La investigación de técnicas avan­zadas prosigue su marcha. David Clements, director de conservación de la Biblioteca Británica, experi­menta con un proceso que consiste en tratar libros enteros con sustan­cias y bombardearlos con rayos gamma, para hacer el papel diez veces más resistente y agregarle años de vida. Gerhard Banik, res­ponsable de las tareas de conserva­ción en la Biblioteca Nacional de Austria, congela los periódicos durante unas 60 horas después de un baño químico, y trata hasta 100,000 páginas por semana. En el Deut­sche Becherei, de Leipzig, los con­servadores han dado con un método automatizado para partir una hoja en dos e insertar entre ambas mita­des un refuerzo de papel de seda.

Todas las técnicas de conserva­ción son vitales. Pero los lectores también tenemos un papel que des­empeñar. "Un libro nos habla des­de el pasado y, por nosotros, al fu­turo", dice el jefe de restauradores de la BN, Jean-Marie Arnoult. "Y merece ser tratado con respeto".
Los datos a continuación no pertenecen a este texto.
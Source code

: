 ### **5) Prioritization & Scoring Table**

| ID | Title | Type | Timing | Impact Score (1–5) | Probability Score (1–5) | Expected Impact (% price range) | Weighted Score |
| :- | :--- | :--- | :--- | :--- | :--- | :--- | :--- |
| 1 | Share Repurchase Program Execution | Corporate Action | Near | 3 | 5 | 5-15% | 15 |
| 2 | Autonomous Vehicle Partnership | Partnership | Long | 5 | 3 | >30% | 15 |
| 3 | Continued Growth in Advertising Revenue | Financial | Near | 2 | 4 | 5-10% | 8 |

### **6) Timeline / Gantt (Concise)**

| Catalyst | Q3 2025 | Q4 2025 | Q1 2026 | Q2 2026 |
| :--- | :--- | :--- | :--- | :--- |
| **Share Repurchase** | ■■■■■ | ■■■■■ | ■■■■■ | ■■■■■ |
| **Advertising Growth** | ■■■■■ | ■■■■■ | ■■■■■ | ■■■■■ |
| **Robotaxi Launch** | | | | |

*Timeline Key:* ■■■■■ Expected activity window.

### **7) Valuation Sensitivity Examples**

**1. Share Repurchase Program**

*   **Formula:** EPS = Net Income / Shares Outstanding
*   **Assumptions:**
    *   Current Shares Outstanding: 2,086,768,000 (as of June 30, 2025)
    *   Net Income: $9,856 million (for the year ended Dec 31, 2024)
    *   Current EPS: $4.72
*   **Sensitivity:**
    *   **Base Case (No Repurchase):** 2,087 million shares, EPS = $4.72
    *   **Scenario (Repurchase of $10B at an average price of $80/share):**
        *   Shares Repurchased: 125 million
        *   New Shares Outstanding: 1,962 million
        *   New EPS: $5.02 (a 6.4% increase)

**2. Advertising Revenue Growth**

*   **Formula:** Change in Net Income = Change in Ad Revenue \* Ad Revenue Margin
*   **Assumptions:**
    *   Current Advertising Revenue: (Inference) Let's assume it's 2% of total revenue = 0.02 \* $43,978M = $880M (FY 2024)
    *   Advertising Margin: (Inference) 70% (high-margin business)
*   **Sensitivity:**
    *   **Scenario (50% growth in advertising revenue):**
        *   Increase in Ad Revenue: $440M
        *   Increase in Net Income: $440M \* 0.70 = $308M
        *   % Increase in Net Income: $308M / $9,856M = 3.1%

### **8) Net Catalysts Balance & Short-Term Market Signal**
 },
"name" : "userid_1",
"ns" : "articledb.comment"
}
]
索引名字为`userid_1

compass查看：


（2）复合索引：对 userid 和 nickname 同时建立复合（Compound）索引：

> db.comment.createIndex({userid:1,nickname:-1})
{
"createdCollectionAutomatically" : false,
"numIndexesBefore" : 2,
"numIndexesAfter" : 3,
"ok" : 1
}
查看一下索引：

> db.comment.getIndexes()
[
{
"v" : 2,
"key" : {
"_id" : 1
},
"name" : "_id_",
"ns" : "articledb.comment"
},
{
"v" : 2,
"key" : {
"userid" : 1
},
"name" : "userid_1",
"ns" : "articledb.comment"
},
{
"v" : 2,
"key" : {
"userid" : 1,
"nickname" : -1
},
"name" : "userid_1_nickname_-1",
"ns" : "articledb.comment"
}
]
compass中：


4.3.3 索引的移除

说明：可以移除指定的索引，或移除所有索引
FranQoise Flieder, jefa del centro francés de conservación de docu­mentos, conviene en las siguientes sugerencias, nacidas del sentido co­mún, para quienes suelen hacer uso de las bibliotecas: no introduzca ali­mentos ni bebidas en las salas de lectura; no desprenda las hojas de los volúmenes, ni escriba comentaríos en los márgenes de las páginas; no estropee la encuadernación al aplanar el libro para fotocopiarlo.

Si seguimos estas sencillas reglas, aportaremos nuestro granito de are­na a la protección de nuestros li­bros, y prolongaremos la vida de nuestro legado cultural.